## EXERCISE DESCRIPTION
The word "Success" occurs in some lines of the data. Return each such line.

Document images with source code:
▼▼▼

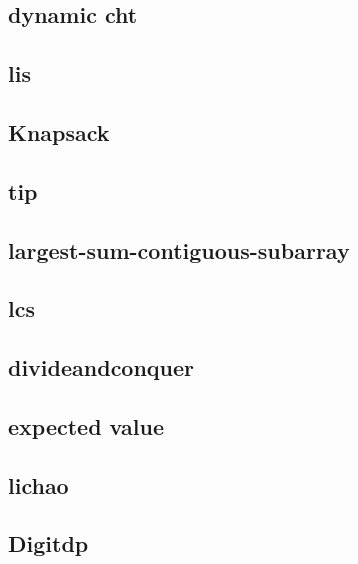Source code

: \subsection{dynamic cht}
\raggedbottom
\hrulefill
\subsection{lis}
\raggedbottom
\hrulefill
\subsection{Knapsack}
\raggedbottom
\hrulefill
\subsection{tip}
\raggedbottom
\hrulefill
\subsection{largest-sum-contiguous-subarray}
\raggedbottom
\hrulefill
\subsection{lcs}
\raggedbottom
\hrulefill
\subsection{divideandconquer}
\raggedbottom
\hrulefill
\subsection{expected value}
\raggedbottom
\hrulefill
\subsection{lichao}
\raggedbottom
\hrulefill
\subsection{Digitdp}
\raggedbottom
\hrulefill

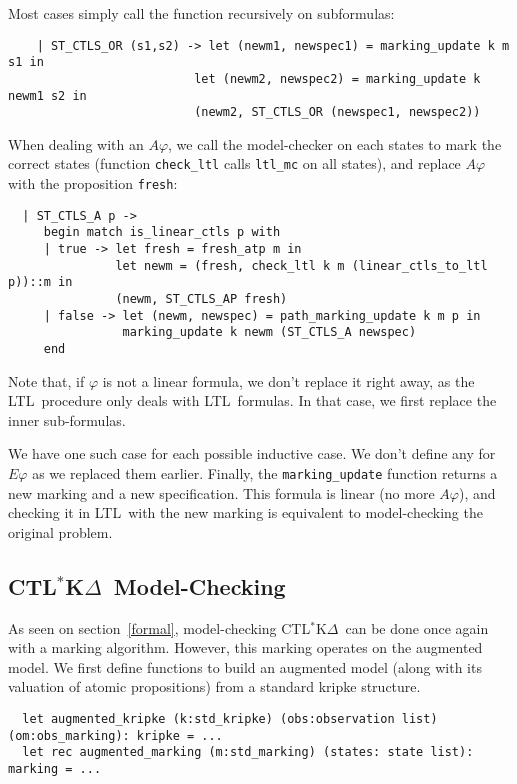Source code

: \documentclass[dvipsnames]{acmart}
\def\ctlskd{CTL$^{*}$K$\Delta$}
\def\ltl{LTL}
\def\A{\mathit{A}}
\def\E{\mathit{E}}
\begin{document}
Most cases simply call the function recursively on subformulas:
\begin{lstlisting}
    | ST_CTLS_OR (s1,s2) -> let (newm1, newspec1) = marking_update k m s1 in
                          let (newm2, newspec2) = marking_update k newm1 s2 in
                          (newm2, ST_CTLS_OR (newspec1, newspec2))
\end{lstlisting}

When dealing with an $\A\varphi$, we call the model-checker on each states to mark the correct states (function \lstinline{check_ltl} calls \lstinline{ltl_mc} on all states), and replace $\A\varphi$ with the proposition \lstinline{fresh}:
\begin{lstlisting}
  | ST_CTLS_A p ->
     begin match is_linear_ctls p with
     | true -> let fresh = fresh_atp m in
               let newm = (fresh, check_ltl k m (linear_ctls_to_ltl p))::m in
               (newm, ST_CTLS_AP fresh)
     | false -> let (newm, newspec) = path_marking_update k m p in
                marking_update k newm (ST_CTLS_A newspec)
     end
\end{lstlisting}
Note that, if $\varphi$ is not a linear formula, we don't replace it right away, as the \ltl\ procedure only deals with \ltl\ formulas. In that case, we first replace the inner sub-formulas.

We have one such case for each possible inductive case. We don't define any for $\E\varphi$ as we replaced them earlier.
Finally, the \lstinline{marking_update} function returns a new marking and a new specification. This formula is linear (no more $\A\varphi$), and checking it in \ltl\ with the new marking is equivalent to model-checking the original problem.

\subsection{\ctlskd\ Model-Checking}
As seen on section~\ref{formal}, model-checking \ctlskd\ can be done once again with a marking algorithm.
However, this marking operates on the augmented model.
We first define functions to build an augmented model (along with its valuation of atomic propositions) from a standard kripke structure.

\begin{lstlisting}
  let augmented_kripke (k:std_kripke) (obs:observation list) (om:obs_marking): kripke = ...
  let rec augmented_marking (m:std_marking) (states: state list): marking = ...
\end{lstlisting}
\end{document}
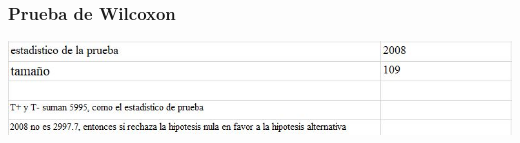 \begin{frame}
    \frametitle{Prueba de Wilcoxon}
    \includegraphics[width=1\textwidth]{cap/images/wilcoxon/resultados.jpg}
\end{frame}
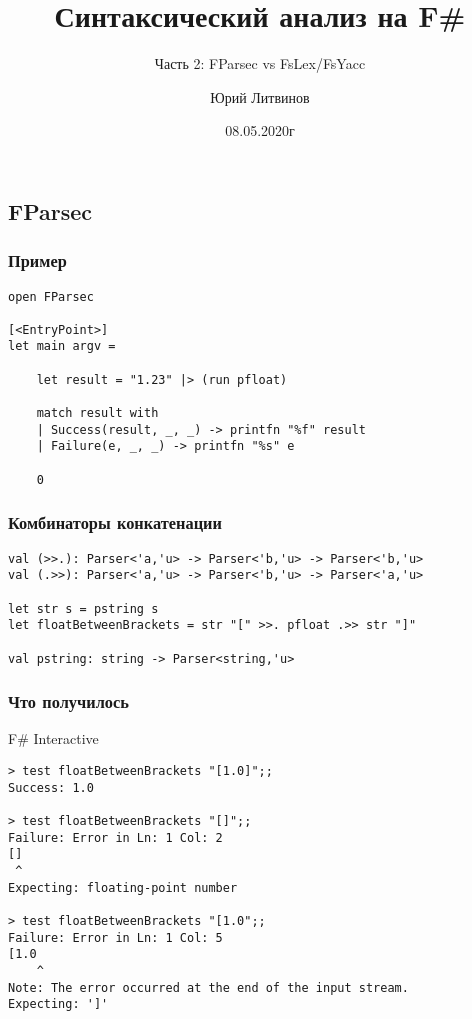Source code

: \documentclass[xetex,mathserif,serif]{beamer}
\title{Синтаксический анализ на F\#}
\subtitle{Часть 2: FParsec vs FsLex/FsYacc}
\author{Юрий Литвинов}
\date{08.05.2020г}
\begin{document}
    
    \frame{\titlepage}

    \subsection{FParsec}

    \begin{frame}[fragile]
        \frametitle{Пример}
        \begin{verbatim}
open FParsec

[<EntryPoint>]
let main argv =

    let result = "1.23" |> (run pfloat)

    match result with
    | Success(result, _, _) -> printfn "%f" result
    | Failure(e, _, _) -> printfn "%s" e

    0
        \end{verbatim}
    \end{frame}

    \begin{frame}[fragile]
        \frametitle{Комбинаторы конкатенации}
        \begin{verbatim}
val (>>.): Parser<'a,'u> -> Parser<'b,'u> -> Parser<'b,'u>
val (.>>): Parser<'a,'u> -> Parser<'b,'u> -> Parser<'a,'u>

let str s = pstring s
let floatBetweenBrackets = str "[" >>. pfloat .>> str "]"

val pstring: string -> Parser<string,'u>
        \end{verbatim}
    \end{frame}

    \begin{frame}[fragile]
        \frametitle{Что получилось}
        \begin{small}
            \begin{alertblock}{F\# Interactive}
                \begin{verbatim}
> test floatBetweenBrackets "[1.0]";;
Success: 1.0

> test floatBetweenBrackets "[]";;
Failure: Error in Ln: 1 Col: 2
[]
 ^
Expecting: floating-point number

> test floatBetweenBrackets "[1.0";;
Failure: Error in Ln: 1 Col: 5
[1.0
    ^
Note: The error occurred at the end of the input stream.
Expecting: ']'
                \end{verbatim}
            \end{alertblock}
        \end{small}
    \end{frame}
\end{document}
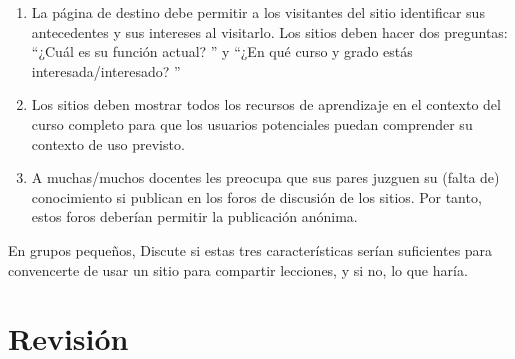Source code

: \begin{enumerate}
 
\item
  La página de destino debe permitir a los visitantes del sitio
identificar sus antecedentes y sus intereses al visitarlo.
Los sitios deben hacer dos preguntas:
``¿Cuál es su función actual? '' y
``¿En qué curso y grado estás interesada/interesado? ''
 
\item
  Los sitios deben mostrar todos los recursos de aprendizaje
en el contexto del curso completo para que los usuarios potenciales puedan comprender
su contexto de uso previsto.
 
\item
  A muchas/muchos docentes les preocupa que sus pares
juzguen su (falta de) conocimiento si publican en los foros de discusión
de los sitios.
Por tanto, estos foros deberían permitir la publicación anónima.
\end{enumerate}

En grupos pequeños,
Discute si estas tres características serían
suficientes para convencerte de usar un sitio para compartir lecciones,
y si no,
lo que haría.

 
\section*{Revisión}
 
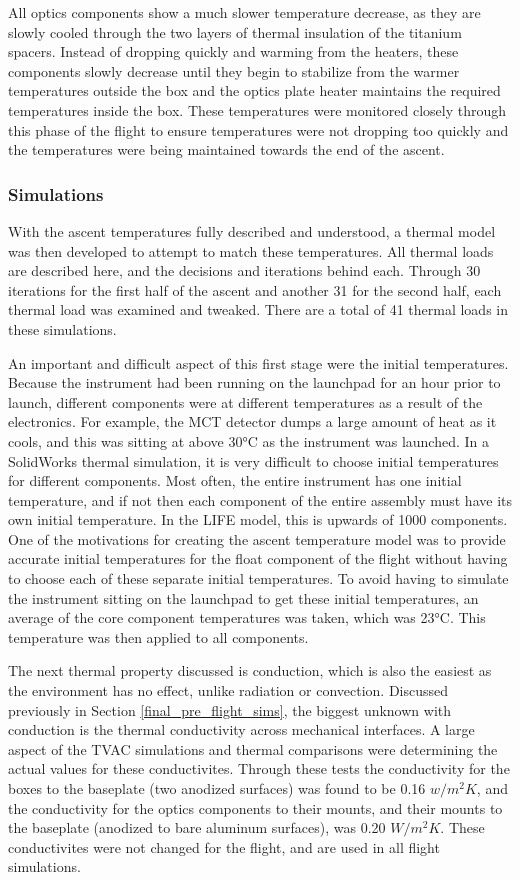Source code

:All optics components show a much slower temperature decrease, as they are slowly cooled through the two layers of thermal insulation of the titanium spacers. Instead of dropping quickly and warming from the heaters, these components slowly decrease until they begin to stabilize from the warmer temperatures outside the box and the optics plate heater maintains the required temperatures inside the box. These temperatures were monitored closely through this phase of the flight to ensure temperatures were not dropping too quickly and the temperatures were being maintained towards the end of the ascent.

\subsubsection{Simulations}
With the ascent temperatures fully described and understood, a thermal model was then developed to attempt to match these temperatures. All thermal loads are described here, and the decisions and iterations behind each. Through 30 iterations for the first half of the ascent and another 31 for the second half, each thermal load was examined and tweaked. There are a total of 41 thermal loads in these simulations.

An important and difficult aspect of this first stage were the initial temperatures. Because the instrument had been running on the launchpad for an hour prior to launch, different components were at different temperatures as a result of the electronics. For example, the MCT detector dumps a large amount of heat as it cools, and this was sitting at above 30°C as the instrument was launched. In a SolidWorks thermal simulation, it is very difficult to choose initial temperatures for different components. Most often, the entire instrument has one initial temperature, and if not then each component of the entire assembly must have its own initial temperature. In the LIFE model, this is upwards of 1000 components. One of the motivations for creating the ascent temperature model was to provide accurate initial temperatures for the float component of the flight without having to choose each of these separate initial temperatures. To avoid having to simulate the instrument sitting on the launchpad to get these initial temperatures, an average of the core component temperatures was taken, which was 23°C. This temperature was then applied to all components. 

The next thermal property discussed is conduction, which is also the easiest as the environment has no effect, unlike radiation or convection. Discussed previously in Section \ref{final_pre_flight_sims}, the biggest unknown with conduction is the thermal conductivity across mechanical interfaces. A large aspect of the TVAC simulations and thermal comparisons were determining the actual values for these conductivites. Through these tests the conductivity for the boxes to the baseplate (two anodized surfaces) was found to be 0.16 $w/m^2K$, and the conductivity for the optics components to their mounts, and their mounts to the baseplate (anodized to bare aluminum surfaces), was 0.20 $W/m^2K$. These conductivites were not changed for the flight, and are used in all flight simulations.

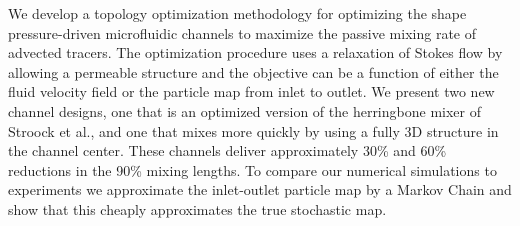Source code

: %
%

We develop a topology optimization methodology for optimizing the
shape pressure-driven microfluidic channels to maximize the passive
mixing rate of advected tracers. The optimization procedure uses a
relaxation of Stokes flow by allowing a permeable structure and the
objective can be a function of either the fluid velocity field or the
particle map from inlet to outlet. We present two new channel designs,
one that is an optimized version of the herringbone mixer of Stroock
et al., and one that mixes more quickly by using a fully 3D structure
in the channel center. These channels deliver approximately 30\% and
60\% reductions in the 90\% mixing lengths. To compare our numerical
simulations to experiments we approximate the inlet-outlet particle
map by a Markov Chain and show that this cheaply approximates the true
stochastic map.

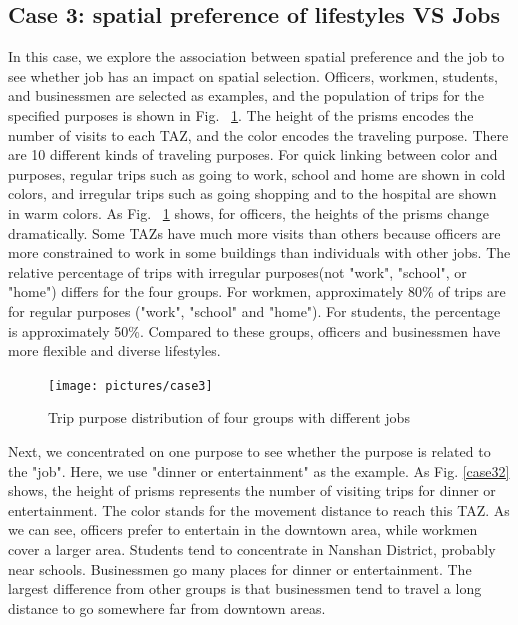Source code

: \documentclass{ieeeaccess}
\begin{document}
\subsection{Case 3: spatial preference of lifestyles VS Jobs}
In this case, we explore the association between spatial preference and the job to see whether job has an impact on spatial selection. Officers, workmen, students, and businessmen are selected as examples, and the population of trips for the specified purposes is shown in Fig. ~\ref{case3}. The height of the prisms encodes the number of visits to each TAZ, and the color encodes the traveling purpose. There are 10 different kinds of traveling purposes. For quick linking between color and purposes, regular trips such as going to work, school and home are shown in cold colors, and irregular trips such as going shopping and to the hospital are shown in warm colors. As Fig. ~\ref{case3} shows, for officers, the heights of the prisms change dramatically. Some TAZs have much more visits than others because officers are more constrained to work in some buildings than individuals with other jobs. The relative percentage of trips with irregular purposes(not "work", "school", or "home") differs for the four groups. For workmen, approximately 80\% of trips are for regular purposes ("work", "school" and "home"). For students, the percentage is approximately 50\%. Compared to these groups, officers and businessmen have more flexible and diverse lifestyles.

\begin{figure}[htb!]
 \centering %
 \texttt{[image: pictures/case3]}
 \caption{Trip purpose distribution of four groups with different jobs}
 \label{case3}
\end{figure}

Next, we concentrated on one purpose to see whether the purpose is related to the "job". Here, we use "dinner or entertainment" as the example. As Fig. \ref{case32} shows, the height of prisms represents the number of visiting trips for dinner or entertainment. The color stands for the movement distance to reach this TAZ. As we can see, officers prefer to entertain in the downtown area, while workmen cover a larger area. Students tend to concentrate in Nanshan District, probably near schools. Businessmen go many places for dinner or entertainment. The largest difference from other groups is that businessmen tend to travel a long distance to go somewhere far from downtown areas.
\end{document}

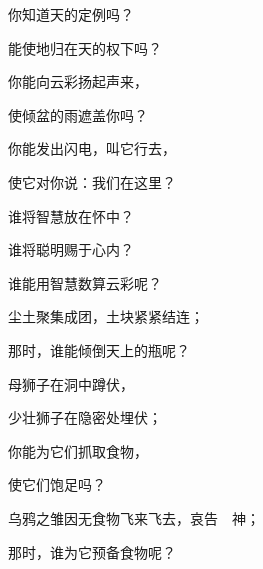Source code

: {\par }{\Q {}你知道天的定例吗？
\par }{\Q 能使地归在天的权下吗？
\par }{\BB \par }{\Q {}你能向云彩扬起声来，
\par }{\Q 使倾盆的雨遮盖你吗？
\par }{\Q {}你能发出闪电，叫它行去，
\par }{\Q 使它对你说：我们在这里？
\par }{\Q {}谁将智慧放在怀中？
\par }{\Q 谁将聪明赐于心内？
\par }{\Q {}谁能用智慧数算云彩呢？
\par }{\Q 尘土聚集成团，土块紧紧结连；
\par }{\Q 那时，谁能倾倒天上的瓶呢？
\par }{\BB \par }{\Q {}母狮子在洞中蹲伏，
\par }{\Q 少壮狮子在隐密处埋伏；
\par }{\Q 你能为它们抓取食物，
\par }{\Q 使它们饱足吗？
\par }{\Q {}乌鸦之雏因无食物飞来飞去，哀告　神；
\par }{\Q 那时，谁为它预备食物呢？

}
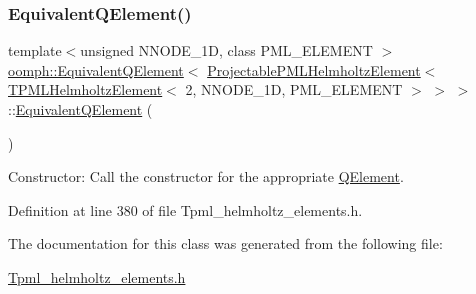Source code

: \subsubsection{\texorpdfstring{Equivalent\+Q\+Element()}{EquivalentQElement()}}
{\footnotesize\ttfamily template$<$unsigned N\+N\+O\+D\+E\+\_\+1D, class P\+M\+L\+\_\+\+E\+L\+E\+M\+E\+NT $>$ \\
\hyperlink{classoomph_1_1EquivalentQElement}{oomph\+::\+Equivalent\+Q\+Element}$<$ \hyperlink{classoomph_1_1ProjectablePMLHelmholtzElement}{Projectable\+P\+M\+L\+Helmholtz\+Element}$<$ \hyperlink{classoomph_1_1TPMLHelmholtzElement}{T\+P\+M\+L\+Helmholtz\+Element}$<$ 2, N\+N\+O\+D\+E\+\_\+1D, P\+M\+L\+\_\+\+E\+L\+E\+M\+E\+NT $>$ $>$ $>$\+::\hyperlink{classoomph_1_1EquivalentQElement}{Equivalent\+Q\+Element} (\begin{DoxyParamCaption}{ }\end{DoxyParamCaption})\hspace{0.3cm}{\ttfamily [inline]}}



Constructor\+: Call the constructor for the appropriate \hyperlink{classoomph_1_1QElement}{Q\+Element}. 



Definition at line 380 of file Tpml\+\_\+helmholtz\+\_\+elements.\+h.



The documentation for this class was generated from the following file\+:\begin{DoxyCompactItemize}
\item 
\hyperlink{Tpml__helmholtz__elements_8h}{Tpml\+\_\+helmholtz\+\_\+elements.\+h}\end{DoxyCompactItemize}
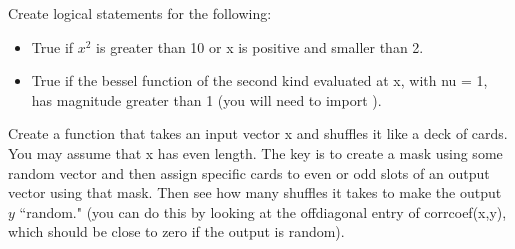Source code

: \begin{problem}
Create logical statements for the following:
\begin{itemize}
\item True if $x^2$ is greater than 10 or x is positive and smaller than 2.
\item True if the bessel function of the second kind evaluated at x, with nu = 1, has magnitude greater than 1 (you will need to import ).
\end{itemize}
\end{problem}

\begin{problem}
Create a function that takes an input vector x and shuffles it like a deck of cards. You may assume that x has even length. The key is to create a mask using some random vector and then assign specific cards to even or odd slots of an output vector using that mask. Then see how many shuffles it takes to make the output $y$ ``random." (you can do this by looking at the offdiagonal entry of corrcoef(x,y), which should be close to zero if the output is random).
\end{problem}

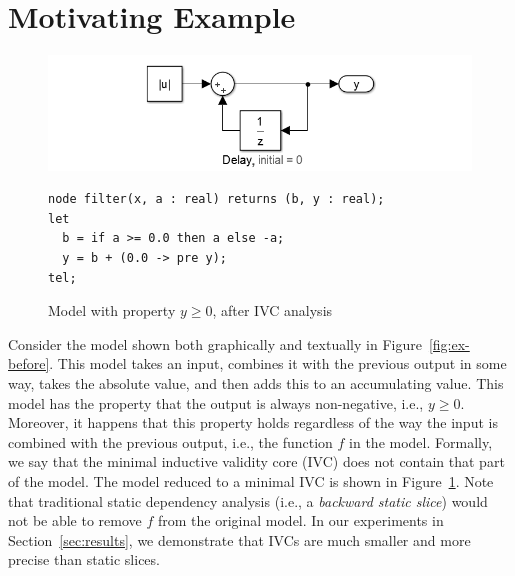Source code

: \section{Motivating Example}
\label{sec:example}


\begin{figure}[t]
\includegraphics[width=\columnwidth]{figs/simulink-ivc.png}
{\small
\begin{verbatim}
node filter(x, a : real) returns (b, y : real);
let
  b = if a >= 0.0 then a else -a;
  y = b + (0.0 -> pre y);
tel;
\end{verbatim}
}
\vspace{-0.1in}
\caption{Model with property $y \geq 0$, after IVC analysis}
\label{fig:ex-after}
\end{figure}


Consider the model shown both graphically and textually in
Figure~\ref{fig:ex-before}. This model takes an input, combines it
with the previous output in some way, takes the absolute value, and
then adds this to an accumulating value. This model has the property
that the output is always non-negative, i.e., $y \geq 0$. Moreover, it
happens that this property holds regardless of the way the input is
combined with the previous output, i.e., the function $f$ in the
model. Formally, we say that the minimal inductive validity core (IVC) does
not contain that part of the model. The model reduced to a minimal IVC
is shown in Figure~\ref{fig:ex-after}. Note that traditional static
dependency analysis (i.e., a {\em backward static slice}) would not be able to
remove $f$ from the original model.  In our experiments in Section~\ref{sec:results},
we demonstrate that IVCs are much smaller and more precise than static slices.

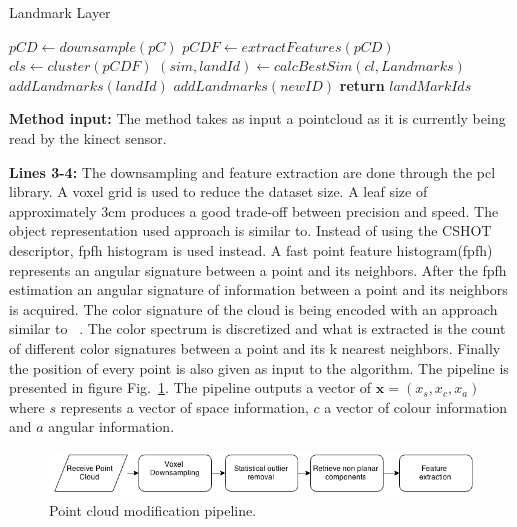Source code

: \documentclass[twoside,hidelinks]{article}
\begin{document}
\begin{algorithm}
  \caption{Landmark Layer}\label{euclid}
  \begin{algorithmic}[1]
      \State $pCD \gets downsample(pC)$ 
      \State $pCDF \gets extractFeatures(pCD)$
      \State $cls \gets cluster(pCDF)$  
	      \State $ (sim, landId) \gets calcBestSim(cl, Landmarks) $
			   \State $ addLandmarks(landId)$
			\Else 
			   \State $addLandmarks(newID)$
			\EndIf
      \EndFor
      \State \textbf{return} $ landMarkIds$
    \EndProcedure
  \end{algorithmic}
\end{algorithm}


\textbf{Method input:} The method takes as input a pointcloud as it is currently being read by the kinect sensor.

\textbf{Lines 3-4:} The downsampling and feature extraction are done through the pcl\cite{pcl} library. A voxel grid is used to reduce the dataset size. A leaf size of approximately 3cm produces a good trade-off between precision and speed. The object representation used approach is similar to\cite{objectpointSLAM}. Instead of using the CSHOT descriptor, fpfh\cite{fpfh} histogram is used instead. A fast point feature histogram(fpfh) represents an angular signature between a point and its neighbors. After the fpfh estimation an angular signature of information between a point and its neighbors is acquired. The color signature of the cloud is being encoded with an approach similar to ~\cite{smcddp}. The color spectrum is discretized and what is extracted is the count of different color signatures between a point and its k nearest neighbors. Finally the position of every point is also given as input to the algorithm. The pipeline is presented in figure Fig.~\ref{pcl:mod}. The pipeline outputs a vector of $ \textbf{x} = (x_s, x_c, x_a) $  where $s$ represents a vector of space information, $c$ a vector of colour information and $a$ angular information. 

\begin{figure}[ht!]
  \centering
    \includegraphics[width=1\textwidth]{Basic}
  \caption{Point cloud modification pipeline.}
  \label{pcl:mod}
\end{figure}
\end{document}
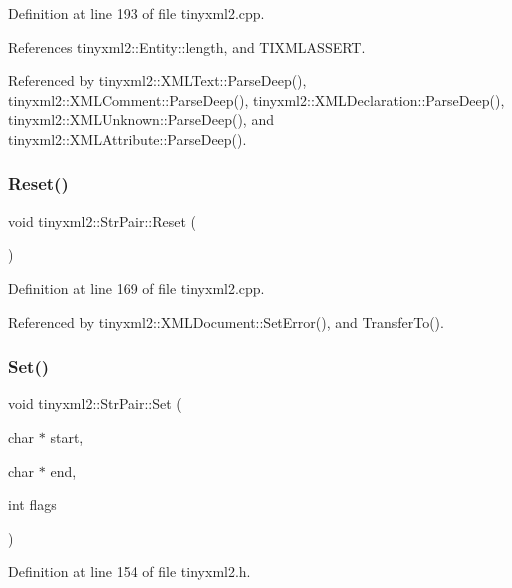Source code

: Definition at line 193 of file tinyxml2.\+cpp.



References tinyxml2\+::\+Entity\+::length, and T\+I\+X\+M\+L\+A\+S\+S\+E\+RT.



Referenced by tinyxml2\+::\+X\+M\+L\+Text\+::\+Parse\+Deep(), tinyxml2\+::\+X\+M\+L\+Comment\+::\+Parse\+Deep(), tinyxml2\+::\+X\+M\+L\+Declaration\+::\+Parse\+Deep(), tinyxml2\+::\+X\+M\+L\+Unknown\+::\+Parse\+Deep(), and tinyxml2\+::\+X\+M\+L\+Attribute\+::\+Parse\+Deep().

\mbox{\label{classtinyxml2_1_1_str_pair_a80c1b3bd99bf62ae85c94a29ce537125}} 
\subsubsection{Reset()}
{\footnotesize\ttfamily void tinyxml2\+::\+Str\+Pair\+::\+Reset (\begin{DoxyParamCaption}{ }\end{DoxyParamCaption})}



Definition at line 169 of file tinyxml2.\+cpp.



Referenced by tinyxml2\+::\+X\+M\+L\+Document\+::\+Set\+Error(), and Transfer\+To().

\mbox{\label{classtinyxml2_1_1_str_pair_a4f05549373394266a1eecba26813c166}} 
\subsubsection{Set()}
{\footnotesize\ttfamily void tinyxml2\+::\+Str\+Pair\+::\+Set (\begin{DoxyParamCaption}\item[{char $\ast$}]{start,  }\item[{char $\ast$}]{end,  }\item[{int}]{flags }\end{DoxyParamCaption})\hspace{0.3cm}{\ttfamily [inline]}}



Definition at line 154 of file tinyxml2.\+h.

▲▲▲

## RESPONSE TO THIS TASK
    | Success(result, _, _) -> printfn "%f" result
Success: 1.0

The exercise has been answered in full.